Material for the task

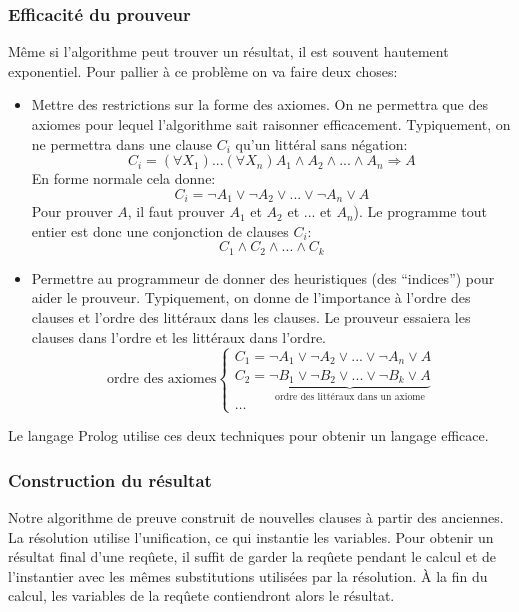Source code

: \subsubsection{Efficacité du prouveur}

Même si l'algorithme peut trouver un résultat, il est souvent hautement exponentiel.
Pour pallier à ce problème on va faire deux choses:
\begin{itemize}
\item Mettre des restrictions sur la forme des axiomes.
On ne permettra que des axiomes pour lequel l'algorithme sait raisonner efficacement.
Typiquement, on ne permettra dans une clause $C_i$ qu'un littéral sans négation:
	$$C_i = (\forall X_{1}) ... (\forall X_{n}) A_{1} \wedge A_{2} \wedge ... \wedge A_{n} \Rightarrow A$$
En forme normale cela donne:
	$$C_{i} = \neg A_{1} \vee \neg A_{2} \vee ... \vee \neg A_{n} \vee A$$
Pour prouver $A$, il faut prouver $A_{1}$ et $A_{2}$ et ... et $A_{n}$).
Le programme tout entier est donc une conjonction de clauses $C_i$:
	$$C_{1} \wedge C_{2} \wedge ... \wedge C_{k}$$
\item Permettre au programmeur de donner des heuristiques (des ``indices'') pour aider le prouveur.
Typiquement, on donne de l'importance à l'ordre des clauses et l'ordre des littéraux dans les clauses.
Le prouveur essaiera les clauses dans l'ordre et les littéraux dans l'ordre.
	$$\text{ordre des axiomes}\left \{
	\begin{array}{l}
	C_{1} = \neg A_{1} \vee \neg A_{2} \vee ... \vee \neg A_{n} \vee A \\
	C_{2} = \underbrace{\neg B_{1} \vee \neg B_{2} \vee ... \vee \neg B_{k} \vee A}_{\text{ordre des littéraux dans un axiome}}\\
	\ldots
	\end{array}
	\right.$$
\end{itemize}
Le langage Prolog utilise ces deux techniques pour obtenir un langage efficace.

\subsubsection{Construction du résultat}

Notre algorithme de preuve construit de nouvelles clauses à partir des anciennes.
La résolution utilise l'unification, ce qui instantie les variables.
Pour obtenir un résultat final d'une reqûete, il suffit de garder la reqûete
pendant le calcul et de l'instantier avec les mêmes substitutions utilisées
par la résolution.
À la fin du calcul, les variables de la reqûete contiendront alors le résultat.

Requirement
The number of lines in the records that include "clauses" is what is needed, with no other words.

Exercise solution
4